TASK INSTRUCTIONS
Every record must be output verbatim in the reply.

Collected data
....

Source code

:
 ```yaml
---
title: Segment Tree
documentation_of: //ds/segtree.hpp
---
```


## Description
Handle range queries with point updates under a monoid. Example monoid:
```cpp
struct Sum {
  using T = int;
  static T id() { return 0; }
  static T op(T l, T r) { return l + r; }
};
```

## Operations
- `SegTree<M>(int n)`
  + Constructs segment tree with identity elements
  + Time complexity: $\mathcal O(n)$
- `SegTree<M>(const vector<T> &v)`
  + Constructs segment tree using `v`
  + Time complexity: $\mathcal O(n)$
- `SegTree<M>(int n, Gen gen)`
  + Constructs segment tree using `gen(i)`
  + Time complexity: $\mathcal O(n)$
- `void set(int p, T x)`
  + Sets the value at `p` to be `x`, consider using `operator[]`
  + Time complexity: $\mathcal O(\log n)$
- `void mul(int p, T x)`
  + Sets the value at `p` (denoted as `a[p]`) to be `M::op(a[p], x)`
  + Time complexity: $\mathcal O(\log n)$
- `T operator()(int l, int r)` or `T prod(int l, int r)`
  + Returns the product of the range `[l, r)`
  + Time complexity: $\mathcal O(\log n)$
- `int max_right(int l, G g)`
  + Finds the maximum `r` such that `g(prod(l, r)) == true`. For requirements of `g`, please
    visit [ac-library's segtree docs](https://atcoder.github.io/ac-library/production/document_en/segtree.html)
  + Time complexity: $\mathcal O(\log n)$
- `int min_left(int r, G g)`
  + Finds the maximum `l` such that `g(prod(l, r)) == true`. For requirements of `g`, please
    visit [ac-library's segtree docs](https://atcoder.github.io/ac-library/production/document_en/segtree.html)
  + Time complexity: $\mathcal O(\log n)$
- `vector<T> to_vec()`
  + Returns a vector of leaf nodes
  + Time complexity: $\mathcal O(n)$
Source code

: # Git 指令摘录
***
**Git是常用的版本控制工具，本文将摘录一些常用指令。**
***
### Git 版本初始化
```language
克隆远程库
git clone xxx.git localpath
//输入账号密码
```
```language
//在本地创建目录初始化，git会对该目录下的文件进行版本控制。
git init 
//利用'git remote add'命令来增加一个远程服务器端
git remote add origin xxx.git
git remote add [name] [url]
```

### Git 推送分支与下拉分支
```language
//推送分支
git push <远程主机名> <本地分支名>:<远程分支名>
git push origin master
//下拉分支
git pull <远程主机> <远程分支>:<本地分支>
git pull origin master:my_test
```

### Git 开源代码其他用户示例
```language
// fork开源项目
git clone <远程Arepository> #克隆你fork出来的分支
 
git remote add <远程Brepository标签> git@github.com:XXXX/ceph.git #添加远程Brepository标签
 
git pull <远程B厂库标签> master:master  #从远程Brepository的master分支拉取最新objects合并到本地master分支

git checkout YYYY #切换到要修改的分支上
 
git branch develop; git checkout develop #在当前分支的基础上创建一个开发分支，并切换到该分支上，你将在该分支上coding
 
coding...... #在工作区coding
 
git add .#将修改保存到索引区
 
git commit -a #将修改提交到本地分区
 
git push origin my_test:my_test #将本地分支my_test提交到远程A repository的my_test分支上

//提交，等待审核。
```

....

OUTPUT OF THE TASK
Source code

:
 ```yaml
---
title: Segment Tree
documentation_of: //ds/segtree.hpp
---
```


## Description
Handle range queries with point updates under a monoid. Example monoid:
```cpp
struct Sum {
  using T = int;
  static T id() { return 0; }
  static T op(T l, T r) { return l + r; }
};
```

## Operations
- `SegTree<M>(int n)`
  + Constructs segment tree with identity elements
  + Time complexity: $\mathcal O(n)$
- `SegTree<M>(const vector<T> &v)`
  + Constructs segment tree using `v`
  + Time complexity: $\mathcal O(n)$
- `SegTree<M>(int n, Gen gen)`
  + Constructs segment tree using `gen(i)`
  + Time complexity: $\mathcal O(n)$
- `void set(int p, T x)`
  + Sets the value at `p` to be `x`, consider using `operator[]`
  + Time complexity: $\mathcal O(\log n)$
- `void mul(int p, T x)`
  + Sets the value at `p` (denoted as `a[p]`) to be `M::op(a[p], x)`
  + Time complexity: $\mathcal O(\log n)$
- `T operator()(int l, int r)` or `T prod(int l, int r)`
  + Returns the product of the range `[l, r)`
  + Time complexity: $\mathcal O(\log n)$
- `int max_right(int l, G g)`
  + Finds the maximum `r` such that `g(prod(l, r)) == true`. For requirements of `g`, please
    visit [ac-library's segtree docs](https://atcoder.github.io/ac-library/production/document_en/segtree.html)
  + Time complexity: $\mathcal O(\log n)$
- `int min_left(int r, G g)`
  + Finds the maximum `l` such that `g(prod(l, r)) == true`. For requirements of `g`, please
    visit [ac-library's segtree docs](https://atcoder.github.io/ac-library/production/document_en/segtree.html)
  + Time complexity: $\mathcal O(\log n)$
- `vector<T> to_vec()`
  + Returns a vector of leaf nodes
  + Time complexity: $\mathcal O(n)$
Source code

: # Git 指令摘录
***
**Git是常用的版本控制工具，本文将摘录一些常用指令。**
***
### Git 版本初始化
```language
克隆远程库
git clone xxx.git localpath
//输入账号密码
```
```language
//在本地创建目录初始化，git会对该目录下的文件进行版本控制。
git init 
//利用'git remote add'命令来增加一个远程服务器端
git remote add origin xxx.git
git remote add [name] [url]
```

### Git 推送分支与下拉分支
```language
//推送分支
git push <远程主机名> <本地分支名>:<远程分支名>
git push origin master
//下拉分支
git pull <远程主机> <远程分支>:<本地分支>
git pull origin master:my_test
```

### Git 开源代码其他用户示例
```language
// fork开源项目
git clone <远程Arepository> #克隆你fork出来的分支
 
git remote add <远程Brepository标签> git@github.com:XXXX/ceph.git #添加远程Brepository标签
 
git pull <远程B厂库标签> master:master  #从远程Brepository的master分支拉取最新objects合并到本地master分支

git checkout YYYY #切换到要修改的分支上
 
git branch develop; git checkout develop #在当前分支的基础上创建一个开发分支，并切换到该分支上，你将在该分支上coding
 
coding...... #在工作区coding
 
git add .#将修改保存到索引区
 
git commit -a #将修改提交到本地分区
 
git push origin my_test:my_test #将本地分支my_test提交到远程A repository的my_test分支上

//提交，等待审核。
```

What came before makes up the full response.